*** Source data Section Begins ***

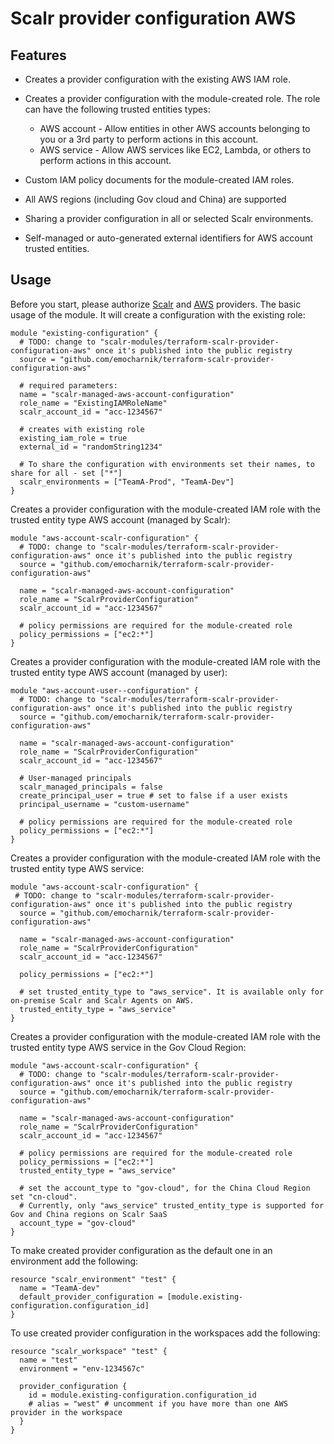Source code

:Scalr provider configuration AWS
================================

Features
--------

- Creates a provider configuration with the existing AWS IAM role.

- Creates a provider configuration with the module-created role. The role can have the following trusted entities types:

  - AWS account - Allow entities in other AWS accounts belonging to you or a 3rd party to perform actions in this account.
  - AWS service - Allow AWS services like EC2, Lambda, or others to perform actions in this account.
  
- Custom IAM policy documents for the module-created IAM roles.

- All AWS regions (including Gov cloud and China) are supported

- Sharing a provider configuration in all or selected Scalr environments.

- Self-managed or auto-generated external identifiers for AWS account trusted entities.


Usage
-----

Before you start, please authorize [Scalr](https://docs.scalr.com/en/latest/scalr-terraform-provider/index.html#authentication) and [AWS](https://registry.terraform.io/providers/hashicorp/aws/latest/docs#authentication-and-configuration) providers.
The basic usage of the module. It will create a configuration with the existing role:

```hcl-terraform
module "existing-configuration" {
  # TODO: change to "scalr-modules/terraform-scalr-provider-configuration-aws" once it's published into the public registry
  source = "github.com/emocharnik/terraform-scalr-provider-configuration-aws"
  
  # required parameters:
  name = "scalr-managed-aws-account-configuration"
  role_name = "ExistingIAMRoleName"
  scalr_account_id = "acc-1234567"
  
  # creates with existing role
  existing_iam_role = true
  external_id = "randomString1234"
  
  # To share the configuration with environments set their names, to share for all - set ["*"]
  scalr_environments = ["TeamA-Prod", "TeamA-Dev"] 
}
```

Creates a provider configuration with the module-created IAM role with the trusted entity type AWS account (managed by Scalr):

```hcl-terraform
module "aws-account-scalr-configuration" {
  # TODO: change to "scalr-modules/terraform-scalr-provider-configuration-aws" once it's published into the public registry
  source = "github.com/emocharnik/terraform-scalr-provider-configuration-aws"
  
  name = "scalr-managed-aws-account-configuration"
  role_name = "ScalrProviderConfiguration"
  scalr_account_id = "acc-1234567"
  
  # policy permissions are required for the module-created role
  policy_permissions = ["ec2:*"]
}
```

Creates a provider configuration with the module-created IAM role with the trusted entity type AWS account (managed by user):

```hcl-terraform
module "aws-account-user--configuration" {
  # TODO: change to "scalr-modules/terraform-scalr-provider-configuration-aws" once it's published into the public registry
  source = "github.com/emocharnik/terraform-scalr-provider-configuration-aws"
  
  name = "scalr-managed-aws-account-configuration"
  role_name = "ScalrProviderConfiguration"
  scalr_account_id = "acc-1234567"

  # User-managed principals
  scalr_managed_principals = false
  create_principal_user = true # set to false if a user exists 
  principal_username = "custom-username"
  
  # policy permissions are required for the module-created role
  policy_permissions = ["ec2:*"]
}
```

Creates a provider configuration with the module-created IAM role with the trusted entity type AWS service:

```hcl-terraform
module "aws-account-scalr-configuration" {
 # TODO: change to "scalr-modules/terraform-scalr-provider-configuration-aws" once it's published into the public registry
  source = "github.com/emocharnik/terraform-scalr-provider-configuration-aws"
  
  name = "scalr-managed-aws-account-configuration"
  role_name = "ScalrProviderConfiguration"
  scalr_account_id = "acc-1234567"
  
  policy_permissions = ["ec2:*"]
  
  # set trusted_entity_type to "aws_service". It is available only for on-premise Scalr and Scalr Agents on AWS.
  trusted_entity_type = "aws_service"
}
```

Creates a provider configuration with the module-created IAM role with the trusted entity type AWS service in the Gov Cloud Region:

```hcl-terraform
module "aws-account-scalr-configuration" {
  # TODO: change to "scalr-modules/terraform-scalr-provider-configuration-aws" once it's published into the public registry
  source = "github.com/emocharnik/terraform-scalr-provider-configuration-aws"
  
  name = "scalr-managed-aws-account-configuration"
  role_name = "ScalrProviderConfiguration"
  scalr_account_id = "acc-1234567"
  
  # policy permissions are required for the module-created role
  policy_permissions = ["ec2:*"]
  trusted_entity_type = "aws_service"

  # set the account_type to "gov-cloud", for the China Cloud Region set "cn-cloud". 
  # Currently, only "aws_service" trusted_entity_type is supported for Gov and China regions on Scalr SaaS
  account_type = "gov-cloud"
}
```

To make created provider configuration as the default one in an environment add the following:

```hcl-terraform
resource "scalr_environment" "test" {
  name = "TeamA-dev"
  default_provider_configuration = [module.existing-configuration.configuration_id] 
}
```

To use created provider configuration in the workspaces add the following:

```hcl-terraform
resource "scalr_workspace" "test" {
  name = "test"
  environment = "env-1234567c"

  provider_configuration {
    id = module.existing-configuration.configuration_id
    # alias = "west" # uncomment if you have more than one AWS provider in the workspace
  }
}
```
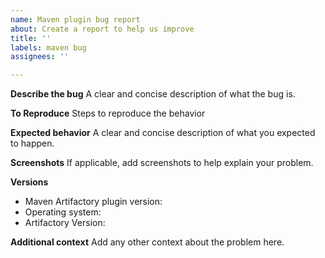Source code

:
 ```yaml
---
name: Maven plugin bug report
about: Create a report to help us improve
title: ''
labels: maven bug
assignees: ''

---
```


**Describe the bug**
A clear and concise description of what the bug is.

**To Reproduce**
Steps to reproduce the behavior

**Expected behavior**
A clear and concise description of what you expected to happen.

**Screenshots**
If applicable, add screenshots to help explain your problem.

**Versions**
- Maven Artifactory plugin version: 
- Operating system:
- Artifactory Version:

**Additional context**
Add any other context about the problem here.
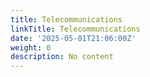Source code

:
```yaml
---
title: Telecommunications
linkTitle: Telecommunications
date: '2025-05-01T21:06:00Z'
weight: 0
description: No content
---
```



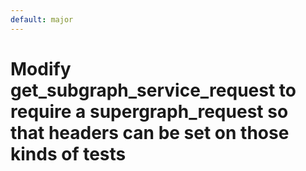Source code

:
 ```yaml
---
default: major
---
```


# Modify get_subgraph_service_request to require a supergraph_request so that headers can be set on those kinds of tests
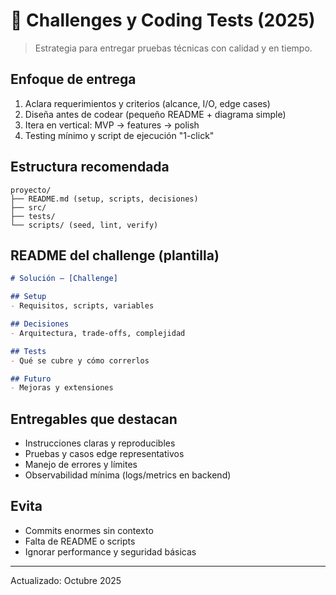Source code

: # 🧩 Challenges y Coding Tests (2025)

> Estrategia para entregar pruebas técnicas con calidad y en tiempo.

## Enfoque de entrega
1) Aclara requerimientos y criterios (alcance, I/O, edge cases)
2) Diseña antes de codear (pequeño README + diagrama simple)
3) Itera en vertical: MVP → features → polish
4) Testing mínimo y script de ejecución "1-click"

## Estructura recomendada
```
proyecto/
├── README.md (setup, scripts, decisiones)
├── src/
├── tests/
└── scripts/ (seed, lint, verify)
```

## README del challenge (plantilla)
```markdown
# Solución – [Challenge]

## Setup
- Requisitos, scripts, variables

## Decisiones
- Arquitectura, trade-offs, complejidad

## Tests
- Qué se cubre y cómo correrlos

## Futuro
- Mejoras y extensiones
```

## Entregables que destacan
- Instrucciones claras y reproducibles
- Pruebas y casos edge representativos
- Manejo de errores y límites
- Observabilidad mínima (logs/metrics en backend)

## Evita
- Commits enormes sin contexto
- Falta de README o scripts
- Ignorar performance y seguridad básicas

---

Actualizado: Octubre 2025

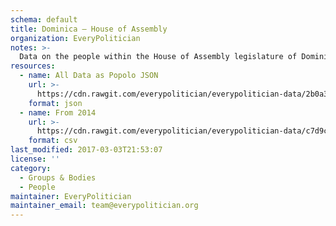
 ```yaml
---
schema: default
title: Dominica — House of Assembly
organization: EveryPolitician
notes: >-
  Data on the people within the House of Assembly legislature of Dominica.
resources:
  - name: All Data as Popolo JSON
    url: >-
      https://cdn.rawgit.com/everypolitician/everypolitician-data/2b0a3942c1a3577b255a24b5e45bbf00383e5629/data/Dominica/House_of_Assembly/ep-popolo-v1.0.json
    format: json
  - name: From 2014
    url: >-
      https://cdn.rawgit.com/everypolitician/everypolitician-data/c7d9c925e3bf0558f0eb2e1d0e5cdef1f0428485/data/Dominica/House_of_Assembly/term-2014.csv
    format: csv
last_modified: 2017-03-03T21:53:07
license: ''
category:
  - Groups & Bodies
  - People
maintainer: EveryPolitician
maintainer_email: team@everypolitician.org
---
```


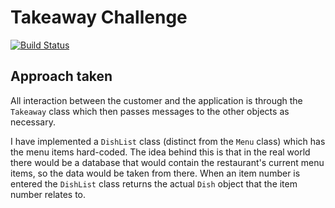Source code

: Takeaway Challenge
==================

[![Build Status](https://travis-ci.org/james-miller/takeaway-challenge.svg?branch=master)](https://travis-ci.org/james-miller/takeaway-challenge)

Approach taken
--------------

All interaction between the customer and the application is through the ```Takeaway``` class which then passes messages to the other objects as necessary.

I have implemented a ```DishList``` class (distinct from the ```Menu``` class) which has the menu items hard-coded. The idea behind this is that in the real world there would be a database that would contain the restaurant's current menu items, so the data would be taken from there. When an item number is entered the ```DishList``` class returns the actual ```Dish``` object that the item number relates to.
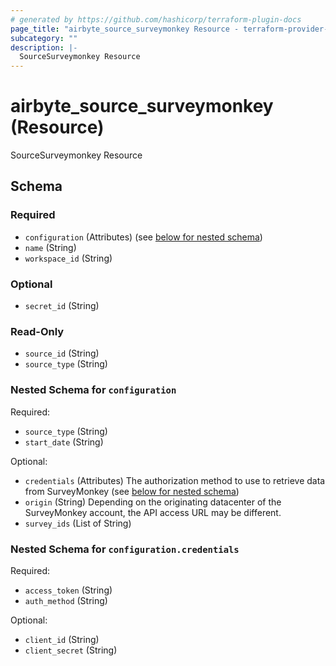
 ```yaml
---
# generated by https://github.com/hashicorp/terraform-plugin-docs
page_title: "airbyte_source_surveymonkey Resource - terraform-provider-airbyte-new"
subcategory: ""
description: |-
  SourceSurveymonkey Resource
---
```


# airbyte_source_surveymonkey (Resource)

SourceSurveymonkey Resource



<!-- schema generated by tfplugindocs -->
## Schema

### Required

- `configuration` (Attributes) (see [below for nested schema](#nestedatt--configuration))
- `name` (String)
- `workspace_id` (String)

### Optional

- `secret_id` (String)

### Read-Only

- `source_id` (String)
- `source_type` (String)

<a id="nestedatt--configuration"></a>
### Nested Schema for `configuration`

Required:

- `source_type` (String)
- `start_date` (String)

Optional:

- `credentials` (Attributes) The authorization method to use to retrieve data from SurveyMonkey (see [below for nested schema](#nestedatt--configuration--credentials))
- `origin` (String) Depending on the originating datacenter of the SurveyMonkey account, the API access URL may be different.
- `survey_ids` (List of String)

<a id="nestedatt--configuration--credentials"></a>
### Nested Schema for `configuration.credentials`

Required:

- `access_token` (String)
- `auth_method` (String)

Optional:

- `client_id` (String)
- `client_secret` (String)


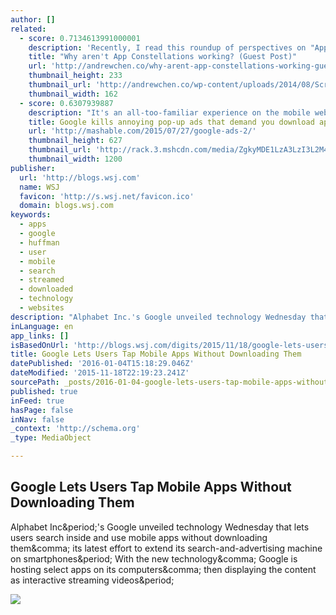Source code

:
 ```yaml
---
author: []
related:
  - score: 0.7134613991000001
    description: 'Recently, I read this roundup of perspectives on "App Constellations" on the new social/professional news app Quibb. This is an emerging product strategy in mobile embraced by Facebook, Linkedin, Foursquare, Twitter, and others, and found it fascinating. Thanks to the authors below for sharing their opinions on this new approach.'
    title: "Why aren't App Constellations working? (Guest Post)"
    url: 'http://andrewchen.co/why-arent-app-constellations-working-guest-post/'
    thumbnail_height: 233
    thumbnail_url: 'http://andrewchen.co/wp-content/uploads/2014/08/Screen_Shot_2014-07-15_at_11.51.42_AM.png'
    thumbnail_width: 162
  - score: 0.6307939887
    description: "It's an all-too-familiar experience on the mobile web: Click on a site and an ad overtakes your screen to ask you if you wouldn't rather stop reading and download the site's app instead. Does anyone ever want to do that? Obviously not, as common sense tells us, but Google needed proof."
    title: Google kills annoying pop-up ads that demand you download apps
    url: 'http://mashable.com/2015/07/27/google-ads-2/'
    thumbnail_height: 627
    thumbnail_url: 'http://rack.3.mshcdn.com/media/ZgkyMDE1LzA3LzI3L2M4L2dvb2dsZS4xYWZiMy5qcGcKcAl0aHVtYgkxMjAweDYyNyMKZQlqcGc/5d0e395e/836/google.jpg'
    thumbnail_width: 1200
publisher:
  url: 'http://blogs.wsj.com'
  name: WSJ
  favicon: 'http://s.wsj.net/favicon.ico'
  domain: blogs.wsj.com
keywords:
  - apps
  - google
  - huffman
  - user
  - mobile
  - search
  - streamed
  - downloaded
  - technology
  - websites
description: "Alphabet Inc.'s Google unveiled technology Wednesday that lets users search inside and use mobile apps without downloading them, its latest effort to extend its search-and-advertising machine on smartphones. With the new technology, Google is hosting select apps on its computers, then displaying the content as interactive streaming videos."
inLanguage: en
app_links: []
isBasedOnUrl: 'http://blogs.wsj.com/digits/2015/11/18/google-lets-users-tap-mobile-apps-without-downloading-them/?mod=LS1'
title: Google Lets Users Tap Mobile Apps Without Downloading Them
datePublished: '2016-01-04T15:18:29.046Z'
dateModified: '2015-11-18T22:19:23.241Z'
sourcePath: _posts/2016-01-04-google-lets-users-tap-mobile-apps-without-downloading-them.md
published: true
inFeed: true
hasPage: false
inNav: false
_context: 'http://schema.org'
_type: MediaObject

---
```

<article style=""><h1>Google Lets Users Tap Mobile Apps Without Downloading Them</h1><p>Alphabet Inc&amp;period;'s Google unveiled technology Wednesday that lets users search inside and use mobile apps without downloading them&amp;comma; its latest effort to extend its search-and-advertising machine on smartphones&amp;period; With the new technology&amp;comma; Google is hosting select apps on its computers&amp;comma; then displaying the content as interactive streaming videos&amp;period;</p><img src="http://si.wsj.net/public/resources/images/BN-LA076_WNGOOG_P_20151029192600.jpg" /></article>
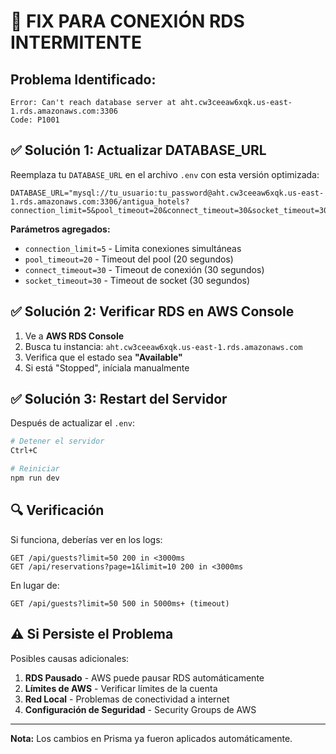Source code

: # 🚨 FIX PARA CONEXIÓN RDS INTERMITENTE

## Problema Identificado:
```
Error: Can't reach database server at aht.cw3ceeaw6xqk.us-east-1.rds.amazonaws.com:3306
Code: P1001
```

## ✅ Solución 1: Actualizar DATABASE_URL

Reemplaza tu `DATABASE_URL` en el archivo `.env` con esta versión optimizada:

```env
DATABASE_URL="mysql://tu_usuario:tu_password@aht.cw3ceeaw6xqk.us-east-1.rds.amazonaws.com:3306/antigua_hotels?connection_limit=5&pool_timeout=20&connect_timeout=30&socket_timeout=30"
```

**Parámetros agregados:**
- `connection_limit=5` - Limita conexiones simultáneas
- `pool_timeout=20` - Timeout del pool (20 segundos)
- `connect_timeout=30` - Timeout de conexión (30 segundos)  
- `socket_timeout=30` - Timeout de socket (30 segundos)

## ✅ Solución 2: Verificar RDS en AWS Console

1. Ve a **AWS RDS Console**
2. Busca tu instancia: `aht.cw3ceeaw6xqk.us-east-1.rds.amazonaws.com`
3. Verifica que el estado sea **"Available"**
4. Si está "Stopped", iníciala manualmente

## ✅ Solución 3: Restart del Servidor

Después de actualizar el `.env`:

```bash
# Detener el servidor
Ctrl+C

# Reiniciar
npm run dev
```

## 🔍 Verificación

Si funciona, deberías ver en los logs:
```
GET /api/guests?limit=50 200 in <3000ms
GET /api/reservations?page=1&limit=10 200 in <3000ms
```

En lugar de:
```
GET /api/guests?limit=50 500 in 5000ms+ (timeout)
```

## ⚠️ Si Persiste el Problema

Posibles causas adicionales:
1. **RDS Pausado** - AWS puede pausar RDS automáticamente
2. **Límites de AWS** - Verificar límites de la cuenta
3. **Red Local** - Problemas de conectividad a internet
4. **Configuración de Seguridad** - Security Groups de AWS

---
**Nota:** Los cambios en Prisma ya fueron aplicados automáticamente.
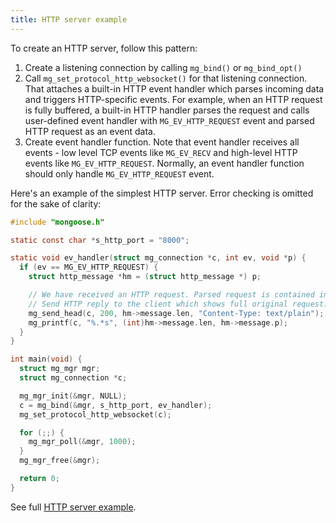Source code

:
 ```yaml
---
title: HTTP server example
---
```


To create an HTTP server, follow this pattern:

1. Create a listening connection by calling `mg_bind()` or `mg_bind_opt()`
2. Call `mg_set_protocol_http_websocket()` for that listening connection.
  That attaches a built-in HTTP event handler which parses incoming
  data and triggers HTTP-specific events. For example, when an HTTP request
  is fully buffered, a built-in HTTP handler parses the request and
  calls user-defined event handler with `MG_EV_HTTP_REQUEST` event and
  parsed HTTP request as an event data.
3. Create event handler function. Note that event handler receives all
  events - low level TCP events like `MG_EV_RECV` and high-level HTTP
  events like `MG_EV_HTTP_REQUEST`. Normally, an event handler function
  should only handle `MG_EV_HTTP_REQUEST` event.

Here's an example of the simplest HTTP server. Error checking is omitted for
the sake of clarity:

```c
#include "mongoose.h"

static const char *s_http_port = "8000";

static void ev_handler(struct mg_connection *c, int ev, void *p) {
  if (ev == MG_EV_HTTP_REQUEST) {
    struct http_message *hm = (struct http_message *) p;

    // We have received an HTTP request. Parsed request is contained in `hm`.
    // Send HTTP reply to the client which shows full original request.
    mg_send_head(c, 200, hm->message.len, "Content-Type: text/plain");
    mg_printf(c, "%.*s", (int)hm->message.len, hm->message.p);
  }
}

int main(void) {
  struct mg_mgr mgr;
  struct mg_connection *c;

  mg_mgr_init(&mgr, NULL);
  c = mg_bind(&mgr, s_http_port, ev_handler);
  mg_set_protocol_http_websocket(c);

  for (;;) {
    mg_mgr_poll(&mgr, 1000);
  }
  mg_mgr_free(&mgr);

  return 0;
}
```

See full [HTTP server example](https://github.com/cesanta/mongoose/tree/master/examples/simplest_web_server).
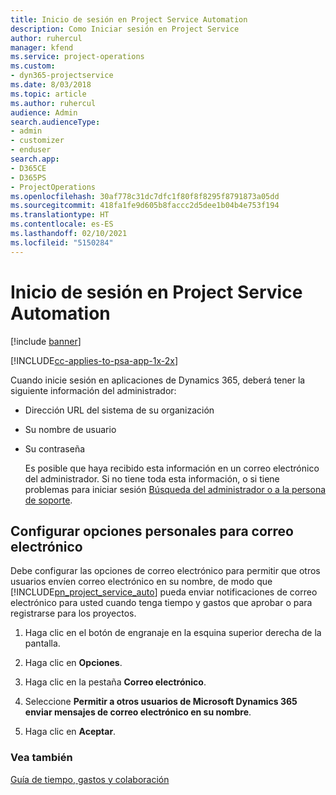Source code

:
 ```yaml
---
title: Inicio de sesión en Project Service Automation
description: Como Iniciar sesión en Project Service
author: ruhercul
manager: kfend
ms.service: project-operations
ms.custom:
- dyn365-projectservice
ms.date: 8/03/2018
ms.topic: article
ms.author: ruhercul
audience: Admin
search.audienceType:
- admin
- customizer
- enduser
search.app:
- D365CE
- D365PS
- ProjectOperations
ms.openlocfilehash: 30af778c31dc7dfc1f80f8f8295f8791873a05dd
ms.sourcegitcommit: 418fa1fe9d605b8faccc2d5dee1b04b4e753f194
ms.translationtype: HT
ms.contentlocale: es-ES
ms.lasthandoff: 02/10/2021
ms.locfileid: "5150284"
---
```

# <a name="sign-in-to-project-service-automation"></a>Inicio de sesión en Project Service Automation

[!include [banner](../includes/psa-now-project-operations.md)]

[!INCLUDE[cc-applies-to-psa-app-1x-2x](../includes/cc-applies-to-psa-app-1x-2x.md)]

Cuando inicie sesión en aplicaciones de Dynamics 365, deberá tener la siguiente información del administrador:  
  
- Dirección URL del sistema de su organización  
  
- Su nombre de usuario  
  
- Su contraseña  
  
  Es posible que haya recibido esta información en un correo electrónico del administrador. Si no tiene toda esta información, o si tiene problemas para iniciar sesión [Búsqueda del administrador o a la persona de soporte](https://docs.microsoft.com/dynamics365/customerengagement/on-premises/basics/find-administrator-support).  
  
## <a name="set-your-personal-options-to-allow-email"></a>Configurar opciones personales para correo electrónico  
 Debe configurar las opciones de correo electrónico para permitir que otros usuarios envíen correo electrónico en su nombre, de modo que [!INCLUDE[pn_project_service_auto](../includes/pn-project-service-auto.md)] pueda enviar notificaciones de correo electrónico para usted cuando tenga tiempo y gastos que aprobar o para registrarse para los proyectos.  
  
1.  Haga clic en el botón de engranaje en la esquina superior derecha de la pantalla.  
  
2.  Haga clic en **Opciones**.  
  
3.  Haga clic en la pestaña **Correo electrónico**.  
  
4.  Seleccione **Permitir a otros usuarios de Microsoft Dynamics 365 enviar mensajes de correo electrónico en su nombre**.  
  
5.  Haga clic en **Aceptar**.  
  
### <a name="see-also"></a>Vea también  
 [Guía de tiempo, gastos y colaboración](../psa/time-expense-collaboration-guide.md)
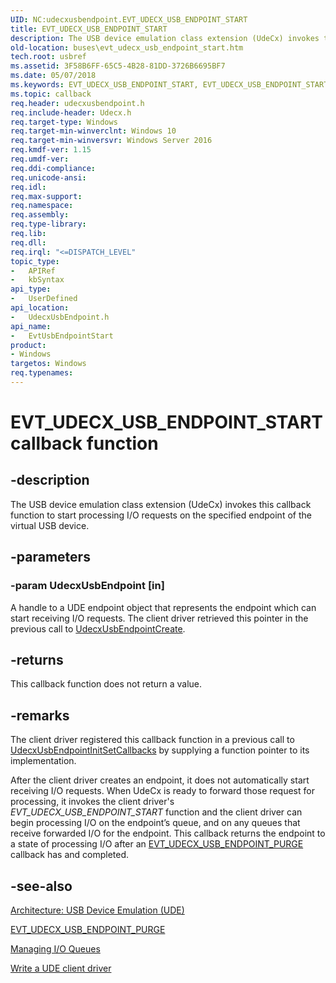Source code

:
 ```yaml
---
UID: NC:udecxusbendpoint.EVT_UDECX_USB_ENDPOINT_START
title: EVT_UDECX_USB_ENDPOINT_START
description: The USB device emulation class extension (UdeCx) invokes this callback function to start processing I/O requests on the specified endpoint of the virtual USB device.
old-location: buses\evt_udecx_usb_endpoint_start.htm
tech.root: usbref
ms.assetid: 3F58B6FF-65C5-4B28-81DD-3726B6695BF7
ms.date: 05/07/2018
ms.keywords: EVT_UDECX_USB_ENDPOINT_START, EVT_UDECX_USB_ENDPOINT_START callback, EvtUsbEndpointStart, EvtUsbEndpointStart callback function [Buses], buses.evt_udecx_usb_endpoint_start, udecxusbendpoint/EvtUsbEndpointStart
ms.topic: callback
req.header: udecxusbendpoint.h
req.include-header: Udecx.h
req.target-type: Windows
req.target-min-winverclnt: Windows 10
req.target-min-winversvr: Windows Server 2016
req.kmdf-ver: 1.15
req.umdf-ver: 
req.ddi-compliance: 
req.unicode-ansi: 
req.idl: 
req.max-support: 
req.namespace: 
req.assembly: 
req.type-library: 
req.lib: 
req.dll: 
req.irql: "<=DISPATCH_LEVEL"
topic_type:
-	APIRef
-	kbSyntax
api_type:
-	UserDefined
api_location:
-	UdecxUsbEndpoint.h
api_name:
-	EvtUsbEndpointStart
product:
- Windows
targetos: Windows
req.typenames: 
---
```


# EVT_UDECX_USB_ENDPOINT_START callback function


## -description


The USB device emulation class extension (UdeCx) invokes this callback function to start processing I/O requests on the specified endpoint of the virtual USB device.


## -parameters




### -param UdecxUsbEndpoint [in]

A handle to a UDE endpoint object that represents the endpoint which can start receiving I/O requests. The client driver retrieved this pointer in the previous call to <a href="https://msdn.microsoft.com/library/windows/hardware/mt627983">UdecxUsbEndpointCreate</a>.


## -returns



This callback function does not return a value.




## -remarks



The client driver registered this callback function in a previous call to <a href="https://msdn.microsoft.com/library/windows/hardware/mt627985">UdecxUsbEndpointInitSetCallbacks</a> by supplying a function pointer to its implementation.

After the client driver creates an endpoint, it does not automatically start receiving I/O requests. When UdeCx is ready to forward those request for processing, it invokes the client driver's <i>EVT_UDECX_USB_ENDPOINT_START</i> function and the client driver can begin processing I/O on the endpoint’s queue, and on any queues that receive forwarded I/O for the endpoint. This callback returns the endpoint to a state of processing I/O after an <a href="https://msdn.microsoft.com/library/windows/hardware/mt595916">EVT_UDECX_USB_ENDPOINT_PURGE</a> callback has and completed.





## -see-also




<a href="https://msdn.microsoft.com/library/windows/hardware/mt595932">Architecture: USB Device Emulation (UDE)</a>



<a href="https://msdn.microsoft.com/library/windows/hardware/mt595916">EVT_UDECX_USB_ENDPOINT_PURGE</a>



<a href="https://docs.microsoft.com/windows-hardware/drivers/wdf/managing-i-o-queues">Managing I/O Queues</a>



<a href="https://msdn.microsoft.com/library/windows/hardware/mt595939">Write a UDE client driver</a>
 

 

*** Source data Section Ends ***

• Description of the task: Gather every line from the entries above where the word "product" appears, and copy them.

• Solution to the exercise:
    description: 'Recently, I read this roundup of perspectives on "App Constellations" on the new social/professional news app Quibb. This is an emerging product strategy in mobile embraced by Facebook, Linkedin, Foursquare, Twitter, and others, and found it fascinating. Thanks to the authors below for sharing their opinions on this new approach.'
product:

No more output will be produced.